Anatoly heroically held his temper, lowered his head, and muttered, "Lord God, bless this mother and her child and relieve their suffering. Lead us not into temptation, but deliver us from evil."
"Find a better prayer," Elizabeth said coldly, coming up behind him. "You're too late with that one—both for Dedra and for me." As the priest shrank back, white-faced, Elizabeth's mind added covertly to Minanonn: And perhaps too late for the Many-Colored Land as well.
Minanonn said: Elizabeth ... will you tell me what portends?
Elizabeth said: I've talked to Basil and the King and done some heavy scanning to confirm what they said. Aiken and the young North Americans have agreed to work together in an attempt to reopen the time-gate from the Pliocene side. Marc Remillard is en route to Europe with his confederates determined to do his utmost to prevent it.
Minanonn said: Tana have mercy it could lead to Nightfall.
The old Franciscan priest was gaping at Elizabeth. She seemed as beautiful and as inaccessible as an image of Athena, in her flowing black silk dress and ruby-studded yoke. Her long hair, unbound, had formed into loose curls in the high humidity. Smiling slightly, she said aloud, "You came to pray for us, Brother. Do so now.

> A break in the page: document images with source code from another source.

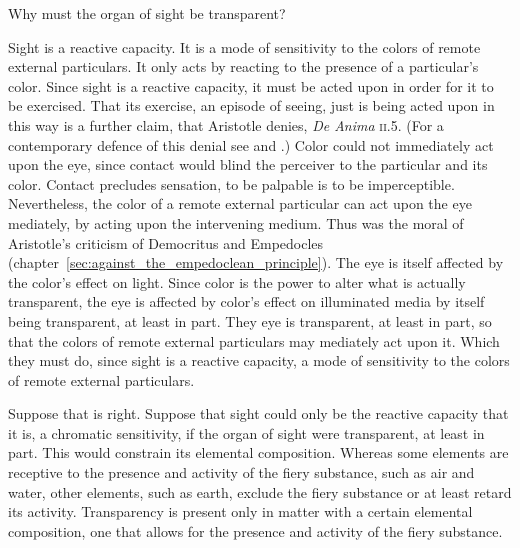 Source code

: Why must the organ of sight be transparent?

Sight is a reactive capacity. It is a mode of sensitivity to the colors of remote external particulars. It only acts by reacting to the presence of a particular's color. Since sight is a reactive capacity, it must be acted upon in order for it to be exercised. That its exercise, an episode of seeing, just is being acted upon in this way is a further claim, that Aristotle denies, \emph{De Anima} \textsc{ii}.5. (For a contemporary defence of this denial see \citealt{Travis:2009fk} and \citealt{Kalderon:2012fk}.) Color could not immediately act upon the eye, since contact would blind the perceiver to the particular and its color. Contact precludes sensation, to be palpable is to be imperceptible. Nevertheless, the color of a remote external particular can act upon the eye mediately, by acting upon the intervening medium. Thus was the moral of Aristotle's criticism of Democritus and Empedocles (chapter~\ref{sec:against_the_empedoclean_principle}). The eye is itself affected by the color's effect on light. Since color is the power to alter what is actually transparent, the eye is affected by color's effect on illuminated media by itself being transparent, at least in part. They eye is transparent, at least in part, so that the colors of remote external particulars may mediately act upon it. Which they must do, since sight is a reactive capacity, a mode of sensitivity to the colors of remote external particulars.

Suppose that is right. Suppose that sight could only be the reactive capacity that it is, a chromatic sensitivity, if the organ of sight were transparent, at least in part. This would constrain its elemental composition. Whereas some elements are receptive to the presence and activity of the fiery substance, such as air and water, other elements, such as earth, exclude the fiery substance or at least retard its activity. Transparency is present only in matter with a certain elemental composition, one that allows for the presence and activity of the fiery substance.

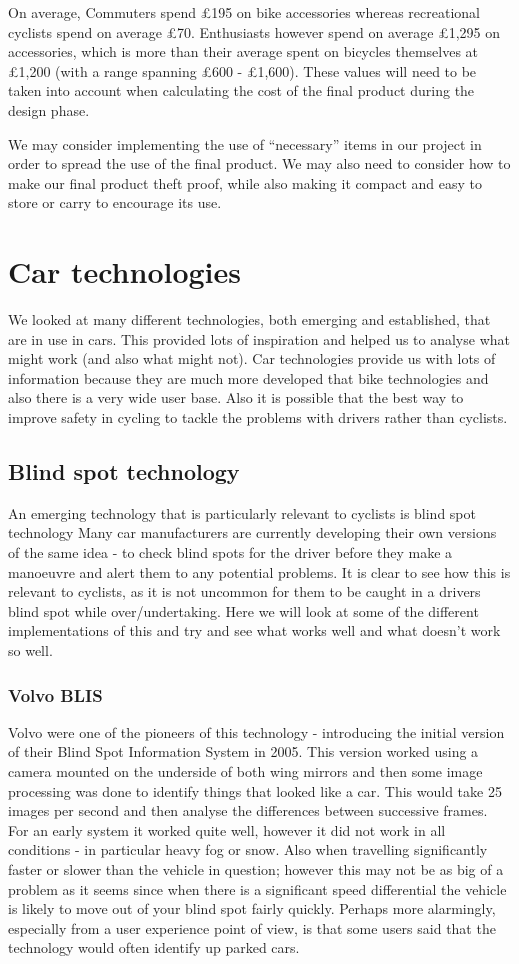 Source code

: \documentclass[a4paper]{report}
\begin{document}
{On average, Commuters spend £195 on bike accessories whereas recreational cyclists spend on average £70. Enthusiasts however spend on average £1,295 on accessories, which is more than their average spent on bicycles themselves at £1,200 (with a range spanning £600 - £1,600). These values will need to be taken into account when calculating the cost of the final product during the design phase. 

We may consider implementing the use of “necessary” items in our project in order to spread the use of the final product. We may also need to consider how to make our final product theft proof, while also making it compact and easy to store or carry to encourage its use.

\newpage
\section{Car technologies}
We looked at many different technologies, both emerging and established, that are in use in cars. This provided lots of inspiration and helped us to analyse what might work (and also what might not). Car technologies provide us with lots of information because they are much more developed that bike technologies and also there is a very wide user base. Also it is possible that the best way to improve safety in cycling to tackle the problems with drivers rather than cyclists.
\subsection{Blind spot technology}
An emerging technology that is particularly relevant to cyclists is blind spot technology Many car manufacturers are currently developing their own versions of the same idea - to check blind spots for the driver before they make a manoeuvre and alert them to any potential problems. It is clear to see how this is relevant to cyclists, as it is not uncommon for them to be caught in a drivers blind spot while over/undertaking. Here we will look at some of the different implementations of this and try and see what works well and what doesn't work so well.
\subsubsection{Volvo BLIS}
Volvo were one of the pioneers of this technology - introducing the initial version of their Blind Spot Information System in 2005\cite{volvo_blis}. This version worked using a camera mounted on the underside of both wing mirrors and then some image processing was done to identify things that looked like a car. This would take 25 images per second and then analyse the differences between successive frames. For an early system it worked quite well, however it did not work in all conditions - in particular heavy fog or snow. Also when travelling significantly faster or slower than the vehicle in question; however this may not be as big of a problem as it seems since when there is a significant speed differential the vehicle is likely to move out of your blind spot fairly quickly. Perhaps more alarmingly, especially from a user experience point of view, is that some users said that the technology would often identify up parked cars. 

}
\end{document}
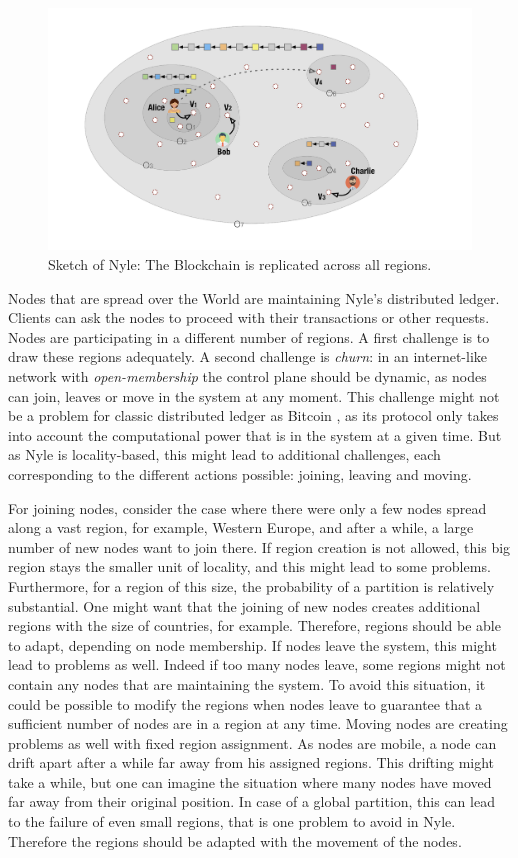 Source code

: \documentclass[a4paper,11pt,twoside=semi,openright]{report}
\begin{document}
\begin{figure}[!h] \centering \includegraphics[width=400pt]{figures/Nyle}
    \caption{Sketch of Nyle: The Blockchain is replicated across all regions.}
\label{fig:Nyle}
\end{figure}

Nodes that are spread over the World are maintaining Nyle's distributed ledger.
Clients can ask the nodes to proceed with their transactions or other requests.
Nodes are participating in a different number of regions. A first challenge is
to draw these regions adequately. A second challenge is \textit{churn}: in an
internet-like network with \textit{open-membership} the control plane should be
dynamic, as nodes can join, leaves or move in the system at any moment. This
challenge might not be a problem for classic distributed ledger as Bitcoin
\cite{Nakamoto2009}, as its protocol only takes into account the computational
power that is in the system at a given time. But as Nyle is locality-based,
this might lead to additional challenges, each corresponding to the different
actions possible: joining, leaving and moving.

For joining nodes, consider the case where there were only a few nodes spread
along a vast region, for example, Western Europe, and after a while, a large
number of new nodes want to join there. If region creation is not allowed, this
big region stays the smaller unit of locality, and this might lead to some
problems.  Furthermore, for a region of this size, the probability of a
partition is relatively substantial. One might want that the joining of new
nodes creates additional regions with the size of countries, for example.
Therefore, regions should be able to adapt, depending on node membership. If
nodes leave the system, this might lead to problems as well. Indeed if too many
nodes leave, some regions might not contain any nodes that are maintaining the
system. To avoid this situation, it could be possible to modify the regions
when nodes leave to guarantee that a sufficient number of nodes are in a region
at any time. Moving nodes are creating problems as well with fixed region
assignment. As nodes are mobile, a node can drift apart after a while far away
from his assigned regions. This drifting might take a while, but one can
imagine the situation where many nodes have moved far away from their original
position. In case of a global partition, this can lead to the failure of even
small regions, that is one problem to avoid in Nyle. Therefore the regions
should be adapted with the movement of the nodes. 
\end{document}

Show us how we should put our trust in divine grace instead of in ourselves."
And the priest thought: You ice-hearted bitch! No wonder poor Amerie gave up on you...
He was about to stomp out of the room, abandoning them to their inhuman machinations, when he felt a peculiar soothing touch invading his mind. Torcless, he nevertheless knew that it could only be Minanonn's own strength entering him, irresistible as the tide, bearing him up and promising cooperation. Somehow (the exotic seemed to say) we are akin. Both of us are destined to influence this awful woman in a crucial way...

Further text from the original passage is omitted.